- _WHAT THE TASK REQUIRES_: Reproduce the records exactly. Leave the pictures out.

DATA section start

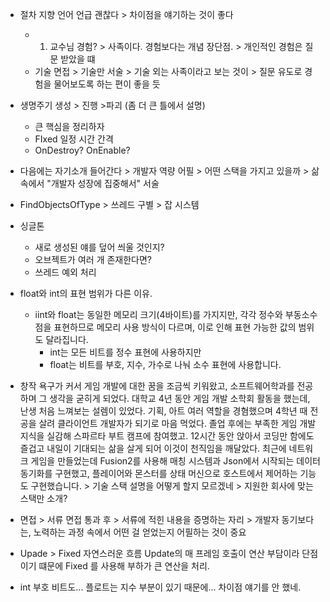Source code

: - 절차 지향 언어 언급 괜찮다 > 차이점을 얘기하는 것이 좋다
	- 1. 교수님 경험? > 사족이다. 경험보다는 개념 장단점. > 개인적인 경험은 질문 받았을 떄
	- 기술 면접 > 기술만 서술 > 기술 외는 사족이라고 보는 것이 > 질문 유도로 경험을 물어보도록 하는 편이 좋을 듯

- 생명주기 생성 > 진행 >파괴 (좀 더 큰 틀에서 설명)
	- 큰 핵심을 정리하자 
	- FIxed 일정 시간 간격
	- OnDestroy? OnEnable?
	
- 다음에는 자기소개 들어간다 > 개발자 역량 어필 > 어떤 스택을 가지고 있을까 > 삶 속에서 "개발자 성장에 집중해서" 서술
- FindObjectsOfType > 쓰레드 구별 > 잡 시스템
- 싱글톤
	- 새로 생성된 얘를 덮어 씌울 것인지?
	- 오브젝트가 여러 개 존재한다면?
	- 쓰레드 예외 처리
- float와 int의 표현 범위가 다른 이유. 
	- iint와 float는 동일한 메모리 크기(4바이트)를 가지지만, 각각 정수와 부동소수점을 표현하므로 메모리 사용 방식이 다르며, 이로 인해 표현 가능한 값의 범위도 달라집니다.
		- int는 모든 비트를 정수 표현에 사용하지만
		- float는 비트를 부호, 지수, 가수로 나눠 소수 표현에 사용합니다.

- 창작 욕구가 커서 게임 개발에 대한 꿈을 조금씩 키워왔고, 소프트웨어학과를 전공하며 그 생각을 굳히게 되었다. 대학교 4년 동안 게임 개발 소학회 활동을 했는데, 난생 처음 느껴보는 설렘이 있었다. 기획, 아트 여러 역할을 경혐했으며 4학년 때 전공을 살려 클라이언트 개발자가 되기로 마음 먹었다. 졸업 후에는 부족한 게임 개발 지식을 실감해 스파르타 부트 캠프에 참여했고. 12시간 동안 앉아서 코딩만 함에도 즐겁고 내일이 기대되는 삶을 살게 되어 이것이 천직임을 깨달았다. 최근에 네트워크 게임을 만들었는데 Fusion2를 사용해 매칭 시스템과 Json에서 시작되는 데이터 동기화를 구현했고, 플레이어와 몬스터를 상태 머신으로 호스트에서 제어하는 기능도 구현했습니다. > 기술 스택 설명을 어떻게 할지 모르겠네 > 지원한 회사에 맞는 스택만 소개?

- 면접 > 서류 면접 통과 후 > 서류에 적힌 내용을 증명하는 자리 > 개발자 동기보다는, 노력하는 과정 속에서 어떤 걸 얻었는지 어필하는 것이 중요

- Upade > Fixed 자연스러운 흐름 Update의 매 프레임 호출이 연산 부담이라 단점이기 떄문에 Fixed 를 사용해 부하가 큰 연산을 처리.

 - int 부호 비트도... 플로트는 지수 부분이 있기 때문에... 차이점 얘기를 안 했네.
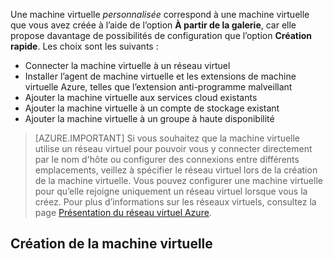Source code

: 

Une machine virtuelle *personnalisée* correspond à une machine virtuelle que vous avez créée à l’aide de l’option **À partir de la galerie**, car elle propose davantage de possibilités de configuration que l’option **Création rapide**. Les choix sont les suivants :

- Connecter la machine virtuelle à un réseau virtuel
- Installer l’agent de machine virtuelle et les extensions de machine virtuelle Azure, telles que l’extension anti-programme malveillant
- Ajouter la machine virtuelle aux services cloud existants
- Ajouter la machine virtuelle à un compte de stockage existant
- Ajouter la machine virtuelle à un groupe à haute disponibilité

> [AZURE.IMPORTANT] Si vous souhaitez que la machine virtuelle utilise un réseau virtuel pour pouvoir vous y connecter directement par le nom d'hôte ou configurer des connexions entre différents emplacements, veillez à spécifier le réseau virtuel lors de la création de la machine virtuelle. Vous pouvez configurer une machine virtuelle pour qu’elle rejoigne uniquement un réseau virtuel lorsque vous la créez. Pour plus d’informations sur les réseaux virtuels, consultez la page [Présentation du réseau virtuel Azure](../articles/virtual-network/virtual-networks-overview.md).


## Création de la machine virtuelle

<!---HONumber=AcomDC_0330_2016-->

DATA section end

- _ANSWER_:
Source code

: - 절차 지향 언어 언급 괜찮다 > 차이점을 얘기하는 것이 좋다
	- 1. 교수님 경험? > 사족이다. 경험보다는 개념 장단점. > 개인적인 경험은 질문 받았을 떄
	- 기술 면접 > 기술만 서술 > 기술 외는 사족이라고 보는 것이 > 질문 유도로 경험을 물어보도록 하는 편이 좋을 듯

- 생명주기 생성 > 진행 >파괴 (좀 더 큰 틀에서 설명)
	- 큰 핵심을 정리하자 
	- FIxed 일정 시간 간격
	- OnDestroy? OnEnable?
	
- 다음에는 자기소개 들어간다 > 개발자 역량 어필 > 어떤 스택을 가지고 있을까 > 삶 속에서 "개발자 성장에 집중해서" 서술
- FindObjectsOfType > 쓰레드 구별 > 잡 시스템
- 싱글톤
	- 새로 생성된 얘를 덮어 씌울 것인지?
	- 오브젝트가 여러 개 존재한다면?
	- 쓰레드 예외 처리
- float와 int의 표현 범위가 다른 이유. 
	- iint와 float는 동일한 메모리 크기(4바이트)를 가지지만, 각각 정수와 부동소수점을 표현하므로 메모리 사용 방식이 다르며, 이로 인해 표현 가능한 값의 범위도 달라집니다.
		- int는 모든 비트를 정수 표현에 사용하지만
		- float는 비트를 부호, 지수, 가수로 나눠 소수 표현에 사용합니다.

- 창작 욕구가 커서 게임 개발에 대한 꿈을 조금씩 키워왔고, 소프트웨어학과를 전공하며 그 생각을 굳히게 되었다. 대학교 4년 동안 게임 개발 소학회 활동을 했는데, 난생 처음 느껴보는 설렘이 있었다. 기획, 아트 여러 역할을 경혐했으며 4학년 때 전공을 살려 클라이언트 개발자가 되기로 마음 먹었다. 졸업 후에는 부족한 게임 개발 지식을 실감해 스파르타 부트 캠프에 참여했고. 12시간 동안 앉아서 코딩만 함에도 즐겁고 내일이 기대되는 삶을 살게 되어 이것이 천직임을 깨달았다. 최근에 네트워크 게임을 만들었는데 Fusion2를 사용해 매칭 시스템과 Json에서 시작되는 데이터 동기화를 구현했고, 플레이어와 몬스터를 상태 머신으로 호스트에서 제어하는 기능도 구현했습니다. > 기술 스택 설명을 어떻게 할지 모르겠네 > 지원한 회사에 맞는 스택만 소개?

- 면접 > 서류 면접 통과 후 > 서류에 적힌 내용을 증명하는 자리 > 개발자 동기보다는, 노력하는 과정 속에서 어떤 걸 얻었는지 어필하는 것이 중요

- Upade > Fixed 자연스러운 흐름 Update의 매 프레임 호출이 연산 부담이라 단점이기 떄문에 Fixed 를 사용해 부하가 큰 연산을 처리.

 - int 부호 비트도... 플로트는 지수 부분이 있기 때문에... 차이점 얘기를 안 했네.
Source code

: 

Une machine virtuelle *personnalisée* correspond à une machine virtuelle que vous avez créée à l’aide de l’option **À partir de la galerie**, car elle propose davantage de possibilités de configuration que l’option **Création rapide**. Les choix sont les suivants :

- Connecter la machine virtuelle à un réseau virtuel
- Installer l’agent de machine virtuelle et les extensions de machine virtuelle Azure, telles que l’extension anti-programme malveillant
- Ajouter la machine virtuelle aux services cloud existants
- Ajouter la machine virtuelle à un compte de stockage existant
- Ajouter la machine virtuelle à un groupe à haute disponibilité

> [AZURE.IMPORTANT] Si vous souhaitez que la machine virtuelle utilise un réseau virtuel pour pouvoir vous y connecter directement par le nom d'hôte ou configurer des connexions entre différents emplacements, veillez à spécifier le réseau virtuel lors de la création de la machine virtuelle. Vous pouvez configurer une machine virtuelle pour qu’elle rejoigne uniquement un réseau virtuel lorsque vous la créez. Pour plus d’informations sur les réseaux virtuels, consultez la page [Présentation du réseau virtuel Azure](../articles/virtual-network/virtual-networks-overview.md).


## Création de la machine virtuelle

<!---HONumber=AcomDC_0330_2016-->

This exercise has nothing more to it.